WHAT YOU SHOULD DO
Give back each record precisely, pictures excluded.

[Opening RAW DATA section]

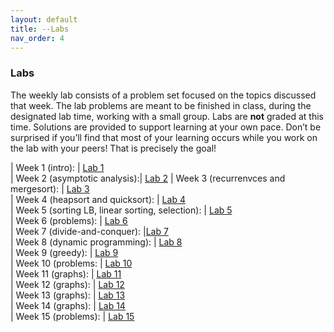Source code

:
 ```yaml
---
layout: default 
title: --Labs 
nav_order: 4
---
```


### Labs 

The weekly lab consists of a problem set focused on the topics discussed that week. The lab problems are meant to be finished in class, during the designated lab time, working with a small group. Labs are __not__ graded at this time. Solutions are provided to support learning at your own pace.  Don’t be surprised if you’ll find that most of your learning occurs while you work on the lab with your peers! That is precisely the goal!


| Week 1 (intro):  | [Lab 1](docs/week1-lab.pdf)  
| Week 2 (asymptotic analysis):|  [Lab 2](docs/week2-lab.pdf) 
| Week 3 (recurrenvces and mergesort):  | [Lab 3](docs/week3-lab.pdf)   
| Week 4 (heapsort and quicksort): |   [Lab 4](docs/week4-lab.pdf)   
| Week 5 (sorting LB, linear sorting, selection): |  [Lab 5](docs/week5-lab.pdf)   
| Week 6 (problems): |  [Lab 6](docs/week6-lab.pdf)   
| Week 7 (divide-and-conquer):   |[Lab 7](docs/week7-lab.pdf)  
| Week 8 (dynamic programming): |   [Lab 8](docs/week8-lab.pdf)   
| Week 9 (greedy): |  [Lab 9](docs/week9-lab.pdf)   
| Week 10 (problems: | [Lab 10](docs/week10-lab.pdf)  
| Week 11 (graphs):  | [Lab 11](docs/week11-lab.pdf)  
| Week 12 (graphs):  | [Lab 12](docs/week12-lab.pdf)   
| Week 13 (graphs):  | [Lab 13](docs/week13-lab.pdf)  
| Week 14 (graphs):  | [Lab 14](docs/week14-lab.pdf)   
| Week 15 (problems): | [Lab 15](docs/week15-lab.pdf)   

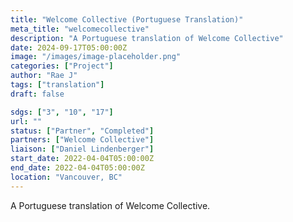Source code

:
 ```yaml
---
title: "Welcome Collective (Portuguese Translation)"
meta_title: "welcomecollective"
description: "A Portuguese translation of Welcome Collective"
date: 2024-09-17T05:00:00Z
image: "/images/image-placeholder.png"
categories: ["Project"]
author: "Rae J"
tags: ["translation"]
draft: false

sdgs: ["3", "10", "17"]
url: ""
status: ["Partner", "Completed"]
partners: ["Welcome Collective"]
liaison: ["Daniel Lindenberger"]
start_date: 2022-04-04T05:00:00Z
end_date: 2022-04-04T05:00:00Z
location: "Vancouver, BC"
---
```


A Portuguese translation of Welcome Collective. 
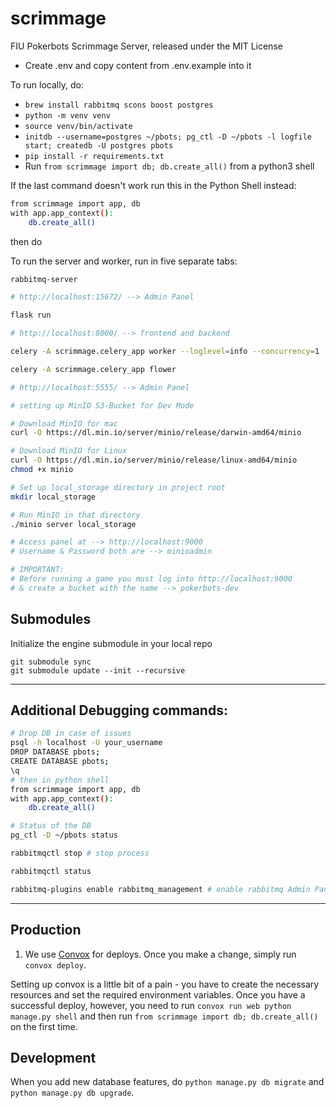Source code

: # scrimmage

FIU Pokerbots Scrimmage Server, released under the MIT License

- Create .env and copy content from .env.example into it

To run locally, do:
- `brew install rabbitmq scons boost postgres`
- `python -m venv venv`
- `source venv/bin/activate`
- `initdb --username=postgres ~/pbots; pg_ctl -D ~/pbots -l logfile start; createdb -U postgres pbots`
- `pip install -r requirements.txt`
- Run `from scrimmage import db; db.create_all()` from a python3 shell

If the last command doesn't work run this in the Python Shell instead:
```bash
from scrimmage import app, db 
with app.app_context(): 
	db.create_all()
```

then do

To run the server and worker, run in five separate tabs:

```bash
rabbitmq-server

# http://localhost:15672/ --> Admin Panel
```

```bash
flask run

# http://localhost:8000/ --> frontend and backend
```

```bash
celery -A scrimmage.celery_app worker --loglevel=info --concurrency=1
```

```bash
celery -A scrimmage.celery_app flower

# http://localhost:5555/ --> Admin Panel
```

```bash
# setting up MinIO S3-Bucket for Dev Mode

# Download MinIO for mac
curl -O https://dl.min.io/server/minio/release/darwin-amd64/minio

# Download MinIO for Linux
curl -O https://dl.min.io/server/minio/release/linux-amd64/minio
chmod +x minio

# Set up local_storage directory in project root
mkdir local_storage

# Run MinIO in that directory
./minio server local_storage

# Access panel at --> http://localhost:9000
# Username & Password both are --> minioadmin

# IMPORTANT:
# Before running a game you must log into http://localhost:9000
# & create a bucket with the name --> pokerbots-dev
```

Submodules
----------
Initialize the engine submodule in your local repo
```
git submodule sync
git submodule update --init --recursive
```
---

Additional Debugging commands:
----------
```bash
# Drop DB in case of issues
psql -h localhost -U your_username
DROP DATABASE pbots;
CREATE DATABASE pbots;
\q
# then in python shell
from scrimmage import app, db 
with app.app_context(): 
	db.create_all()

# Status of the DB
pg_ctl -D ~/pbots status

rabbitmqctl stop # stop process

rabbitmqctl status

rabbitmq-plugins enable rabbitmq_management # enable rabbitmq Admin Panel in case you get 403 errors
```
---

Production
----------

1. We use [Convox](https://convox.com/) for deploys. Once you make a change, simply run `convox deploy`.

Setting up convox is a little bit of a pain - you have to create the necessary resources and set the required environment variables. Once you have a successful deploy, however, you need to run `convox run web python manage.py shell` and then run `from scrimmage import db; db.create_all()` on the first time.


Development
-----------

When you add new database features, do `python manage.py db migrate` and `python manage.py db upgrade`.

[Closing RAW DATA section]

SOLUTION TO THIS EXERCISE
Source code

:
 ```yaml
---
layout: default 
title: --Labs 
nav_order: 4
---
```


### Labs 

The weekly lab consists of a problem set focused on the topics discussed that week. The lab problems are meant to be finished in class, during the designated lab time, working with a small group. Labs are __not__ graded at this time. Solutions are provided to support learning at your own pace.  Don’t be surprised if you’ll find that most of your learning occurs while you work on the lab with your peers! That is precisely the goal!


| Week 1 (intro):  | [Lab 1](docs/week1-lab.pdf)  
| Week 2 (asymptotic analysis):|  [Lab 2](docs/week2-lab.pdf) 
| Week 3 (recurrenvces and mergesort):  | [Lab 3](docs/week3-lab.pdf)   
| Week 4 (heapsort and quicksort): |   [Lab 4](docs/week4-lab.pdf)   
| Week 5 (sorting LB, linear sorting, selection): |  [Lab 5](docs/week5-lab.pdf)   
| Week 6 (problems): |  [Lab 6](docs/week6-lab.pdf)   
| Week 7 (divide-and-conquer):   |[Lab 7](docs/week7-lab.pdf)  
| Week 8 (dynamic programming): |   [Lab 8](docs/week8-lab.pdf)   
| Week 9 (greedy): |  [Lab 9](docs/week9-lab.pdf)   
| Week 10 (problems: | [Lab 10](docs/week10-lab.pdf)  
| Week 11 (graphs):  | [Lab 11](docs/week11-lab.pdf)  
| Week 12 (graphs):  | [Lab 12](docs/week12-lab.pdf)   
| Week 13 (graphs):  | [Lab 13](docs/week13-lab.pdf)  
| Week 14 (graphs):  | [Lab 14](docs/week14-lab.pdf)   
| Week 15 (problems): | [Lab 15](docs/week15-lab.pdf)   

Source code

:
 ```yaml
---
title: "Welcome Collective (Portuguese Translation)"
meta_title: "welcomecollective"
description: "A Portuguese translation of Welcome Collective"
date: 2024-09-17T05:00:00Z
image: "/images/image-placeholder.png"
categories: ["Project"]
author: "Rae J"
tags: ["translation"]
draft: false

sdgs: ["3", "10", "17"]
url: ""
status: ["Partner", "Completed"]
partners: ["Welcome Collective"]
liaison: ["Daniel Lindenberger"]
start_date: 2022-04-04T05:00:00Z
end_date: 2022-04-04T05:00:00Z
location: "Vancouver, BC"
---
```


A Portuguese translation of Welcome Collective. 
Source code

: # scrimmage

FIU Pokerbots Scrimmage Server, released under the MIT License

- Create .env and copy content from .env.example into it

To run locally, do:
- `brew install rabbitmq scons boost postgres`
- `python -m venv venv`
- `source venv/bin/activate`
- `initdb --username=postgres ~/pbots; pg_ctl -D ~/pbots -l logfile start; createdb -U postgres pbots`
- `pip install -r requirements.txt`
- Run `from scrimmage import db; db.create_all()` from a python3 shell

If the last command doesn't work run this in the Python Shell instead:
```bash
from scrimmage import app, db 
with app.app_context(): 
	db.create_all()
```

then do

To run the server and worker, run in five separate tabs:

```bash
rabbitmq-server

# http://localhost:15672/ --> Admin Panel
```

```bash
flask run

# http://localhost:8000/ --> frontend and backend
```

```bash
celery -A scrimmage.celery_app worker --loglevel=info --concurrency=1
```

```bash
celery -A scrimmage.celery_app flower

# http://localhost:5555/ --> Admin Panel
```

```bash
# setting up MinIO S3-Bucket for Dev Mode

# Download MinIO for mac
curl -O https://dl.min.io/server/minio/release/darwin-amd64/minio

# Download MinIO for Linux
curl -O https://dl.min.io/server/minio/release/linux-amd64/minio
chmod +x minio

# Set up local_storage directory in project root
mkdir local_storage

# Run MinIO in that directory
./minio server local_storage

# Access panel at --> http://localhost:9000
# Username & Password both are --> minioadmin

# IMPORTANT:
# Before running a game you must log into http://localhost:9000
# & create a bucket with the name --> pokerbots-dev
```

Submodules
----------
Initialize the engine submodule in your local repo
```
git submodule sync
git submodule update --init --recursive
```
---

Additional Debugging commands:
----------
```bash
# Drop DB in case of issues
psql -h localhost -U your_username
DROP DATABASE pbots;
CREATE DATABASE pbots;
\q
# then in python shell
from scrimmage import app, db 
with app.app_context(): 
	db.create_all()

# Status of the DB
pg_ctl -D ~/pbots status

rabbitmqctl stop # stop process

rabbitmqctl status

rabbitmq-plugins enable rabbitmq_management # enable rabbitmq Admin Panel in case you get 403 errors
```
---

Production
----------

1. We use [Convox](https://convox.com/) for deploys. Once you make a change, simply run `convox deploy`.

Setting up convox is a little bit of a pain - you have to create the necessary resources and set the required environment variables. Once you have a successful deploy, however, you need to run `convox run web python manage.py shell` and then run `from scrimmage import db; db.create_all()` on the first time.


Development
-----------

When you add new database features, do `python manage.py db migrate` and `python manage.py db upgrade`.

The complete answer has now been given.